(Data in this exercise)

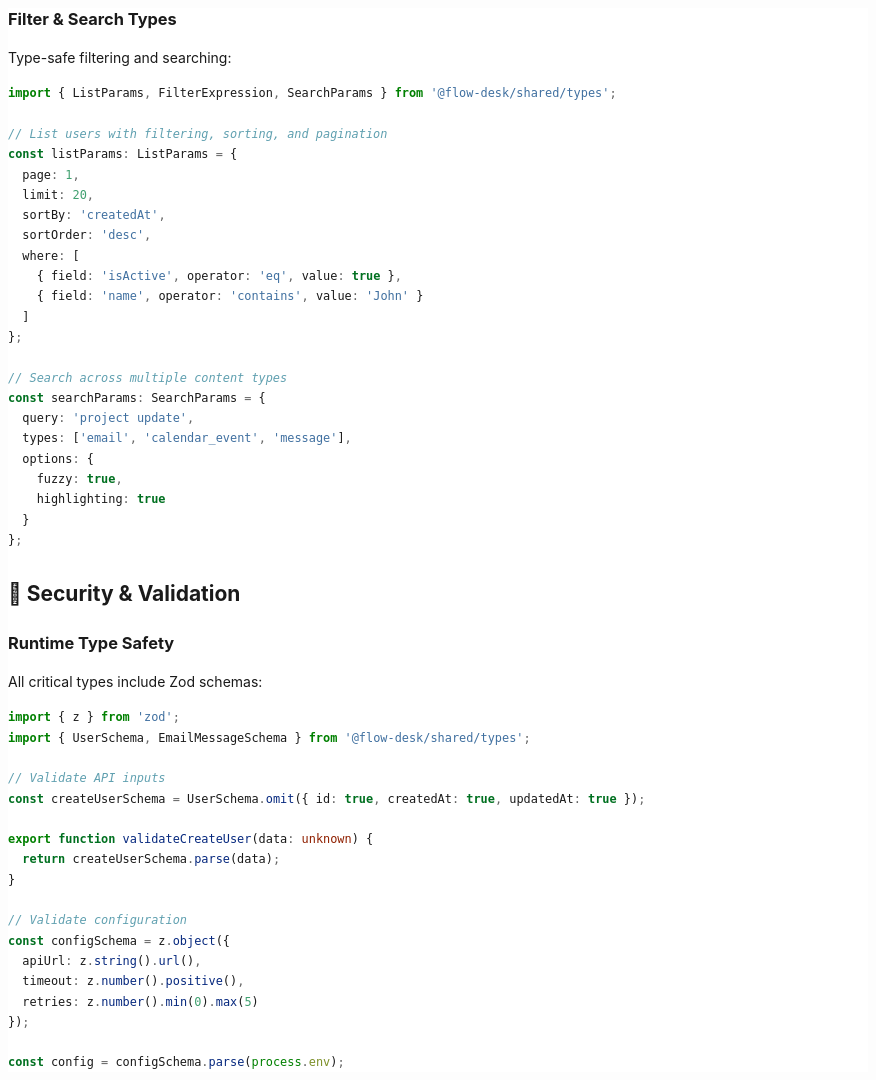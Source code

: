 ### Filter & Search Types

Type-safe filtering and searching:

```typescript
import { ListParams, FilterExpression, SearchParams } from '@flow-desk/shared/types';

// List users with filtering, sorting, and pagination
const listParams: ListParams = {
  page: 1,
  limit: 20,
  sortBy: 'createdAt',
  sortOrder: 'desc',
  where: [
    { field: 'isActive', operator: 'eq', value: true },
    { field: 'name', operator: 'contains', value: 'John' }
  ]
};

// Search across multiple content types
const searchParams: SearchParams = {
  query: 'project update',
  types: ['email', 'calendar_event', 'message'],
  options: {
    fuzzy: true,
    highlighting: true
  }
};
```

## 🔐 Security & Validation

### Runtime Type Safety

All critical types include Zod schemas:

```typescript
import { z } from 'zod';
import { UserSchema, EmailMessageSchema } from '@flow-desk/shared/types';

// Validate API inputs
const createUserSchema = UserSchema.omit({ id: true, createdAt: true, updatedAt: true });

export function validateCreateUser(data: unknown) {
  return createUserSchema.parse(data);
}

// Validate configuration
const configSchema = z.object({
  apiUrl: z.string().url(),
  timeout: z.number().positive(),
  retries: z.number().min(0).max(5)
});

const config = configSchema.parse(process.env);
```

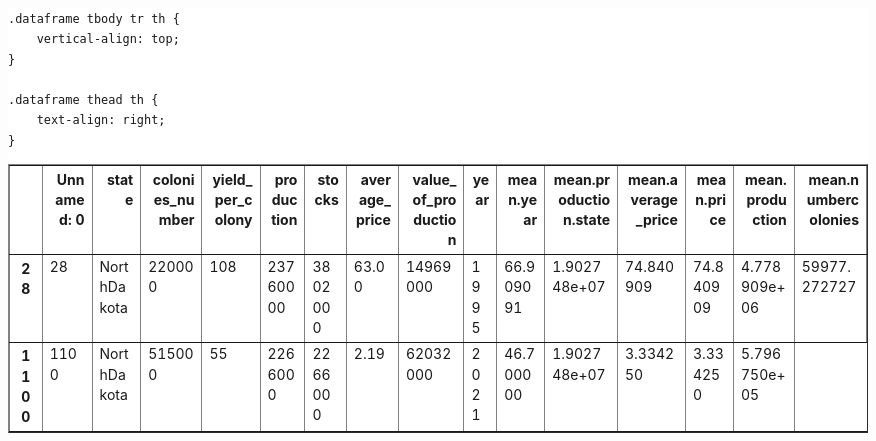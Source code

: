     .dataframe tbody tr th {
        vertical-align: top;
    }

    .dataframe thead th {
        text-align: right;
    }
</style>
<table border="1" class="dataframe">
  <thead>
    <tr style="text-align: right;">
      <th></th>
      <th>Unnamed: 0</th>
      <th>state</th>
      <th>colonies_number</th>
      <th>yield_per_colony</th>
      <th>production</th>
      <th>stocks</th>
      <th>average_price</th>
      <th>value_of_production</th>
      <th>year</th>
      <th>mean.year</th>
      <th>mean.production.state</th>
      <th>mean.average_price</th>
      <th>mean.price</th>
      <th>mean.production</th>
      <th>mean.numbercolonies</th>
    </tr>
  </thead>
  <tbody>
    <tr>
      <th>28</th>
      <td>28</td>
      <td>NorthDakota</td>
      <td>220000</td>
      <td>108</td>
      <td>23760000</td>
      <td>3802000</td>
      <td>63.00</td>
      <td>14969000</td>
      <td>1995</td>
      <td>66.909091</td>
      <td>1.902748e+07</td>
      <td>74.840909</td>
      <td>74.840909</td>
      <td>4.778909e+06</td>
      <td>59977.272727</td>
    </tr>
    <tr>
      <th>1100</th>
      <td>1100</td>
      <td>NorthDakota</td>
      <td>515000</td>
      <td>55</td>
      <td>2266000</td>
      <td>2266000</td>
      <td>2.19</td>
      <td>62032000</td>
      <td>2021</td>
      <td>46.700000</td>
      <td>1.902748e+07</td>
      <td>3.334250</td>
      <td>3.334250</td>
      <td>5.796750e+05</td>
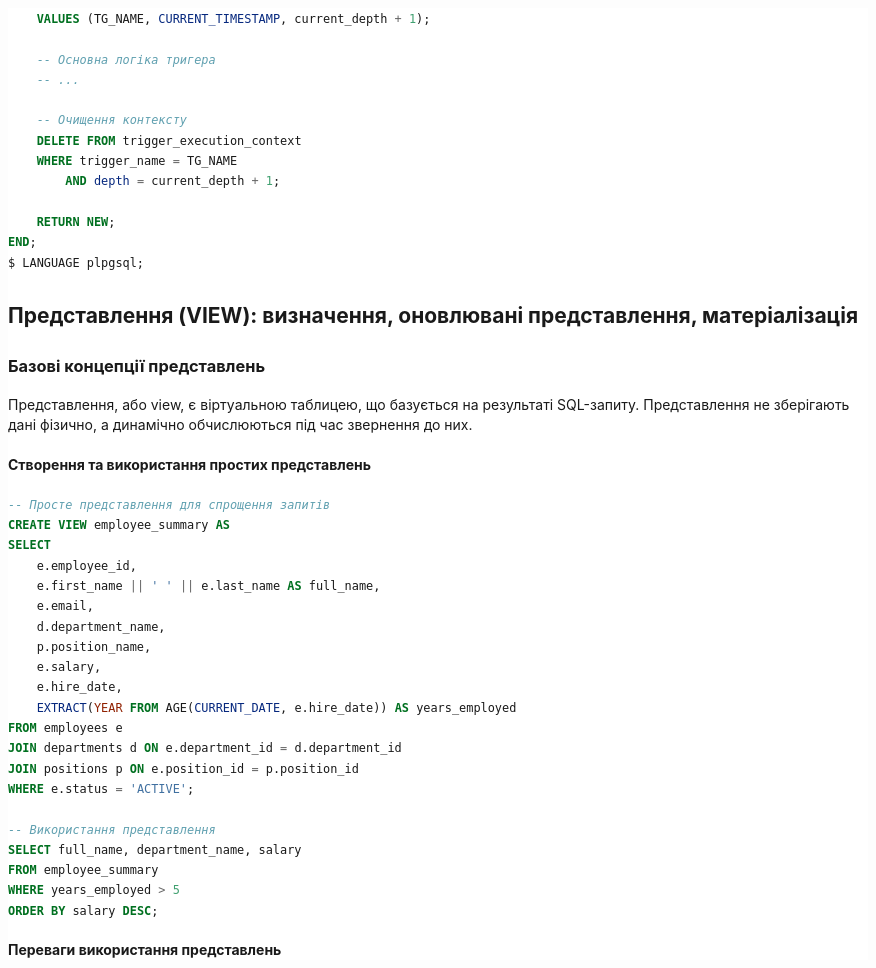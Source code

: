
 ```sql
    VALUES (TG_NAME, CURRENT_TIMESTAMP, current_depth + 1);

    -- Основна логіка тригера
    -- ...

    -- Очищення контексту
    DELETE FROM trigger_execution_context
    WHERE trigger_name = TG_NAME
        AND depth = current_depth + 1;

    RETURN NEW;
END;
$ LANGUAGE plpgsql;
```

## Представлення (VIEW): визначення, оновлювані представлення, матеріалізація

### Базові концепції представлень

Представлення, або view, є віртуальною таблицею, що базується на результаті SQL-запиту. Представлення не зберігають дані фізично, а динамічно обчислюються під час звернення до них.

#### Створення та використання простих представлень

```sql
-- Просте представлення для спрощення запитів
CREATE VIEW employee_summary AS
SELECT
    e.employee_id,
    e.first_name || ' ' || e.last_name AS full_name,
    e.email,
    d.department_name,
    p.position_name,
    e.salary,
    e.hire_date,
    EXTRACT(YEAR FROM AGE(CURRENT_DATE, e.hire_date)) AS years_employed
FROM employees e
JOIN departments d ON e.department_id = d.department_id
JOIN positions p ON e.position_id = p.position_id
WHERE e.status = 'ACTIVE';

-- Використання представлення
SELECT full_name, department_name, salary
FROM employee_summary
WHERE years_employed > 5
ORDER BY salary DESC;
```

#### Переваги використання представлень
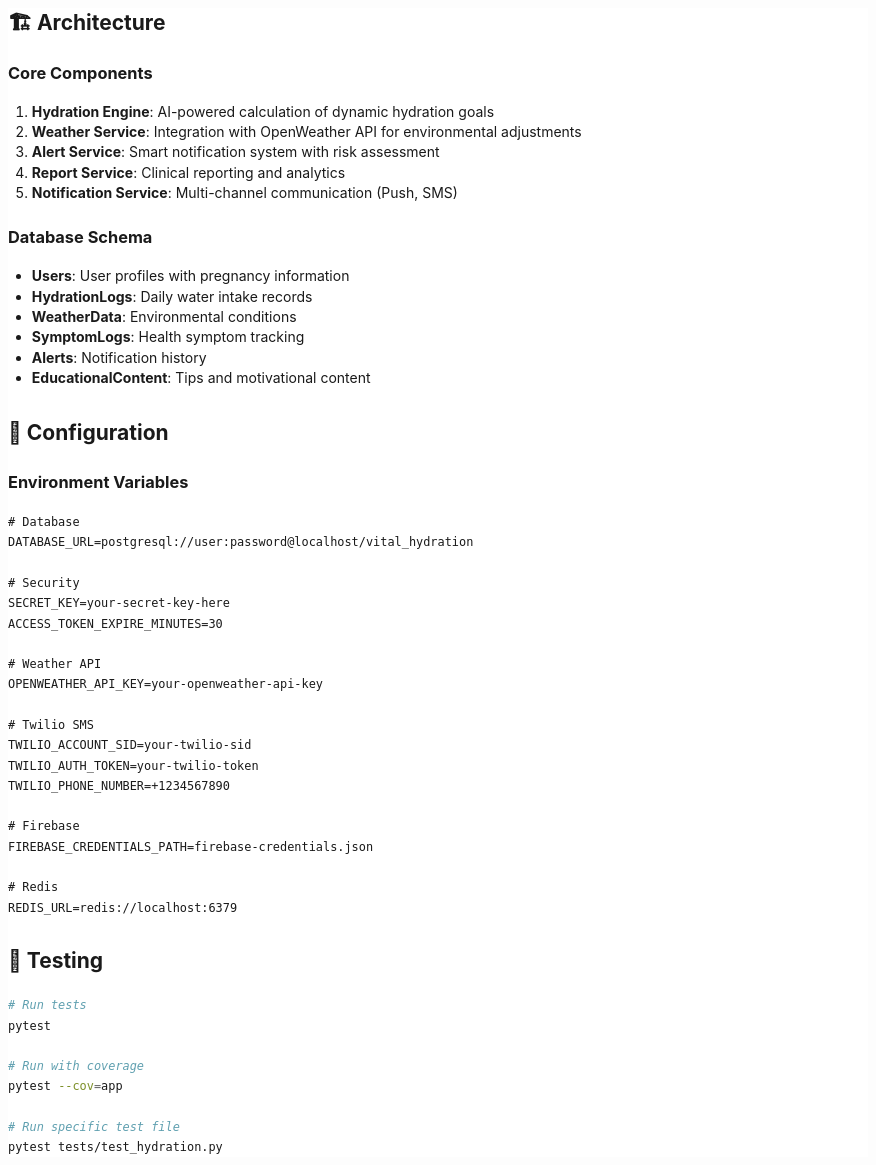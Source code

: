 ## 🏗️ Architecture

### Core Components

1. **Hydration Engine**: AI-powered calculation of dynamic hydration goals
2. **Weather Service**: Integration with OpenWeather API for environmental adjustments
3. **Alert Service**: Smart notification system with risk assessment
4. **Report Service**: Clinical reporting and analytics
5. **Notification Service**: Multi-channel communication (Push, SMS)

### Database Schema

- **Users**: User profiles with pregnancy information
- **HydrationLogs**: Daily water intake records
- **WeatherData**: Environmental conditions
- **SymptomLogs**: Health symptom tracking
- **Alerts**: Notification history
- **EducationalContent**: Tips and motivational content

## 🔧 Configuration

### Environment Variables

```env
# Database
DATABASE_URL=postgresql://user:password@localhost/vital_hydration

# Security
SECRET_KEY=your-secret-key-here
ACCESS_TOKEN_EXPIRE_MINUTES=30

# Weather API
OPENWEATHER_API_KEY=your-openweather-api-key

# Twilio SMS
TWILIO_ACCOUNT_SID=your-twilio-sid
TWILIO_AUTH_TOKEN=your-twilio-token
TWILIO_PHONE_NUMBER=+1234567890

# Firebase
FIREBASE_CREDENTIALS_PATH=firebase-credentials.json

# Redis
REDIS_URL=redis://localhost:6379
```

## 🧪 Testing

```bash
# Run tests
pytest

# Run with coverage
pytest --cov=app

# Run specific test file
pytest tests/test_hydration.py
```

(End Data in this exercise)

* Exercise requirements
Looking at the records above, count the lines with the word "right" in them; reply with the number only.

* Solved exercise
2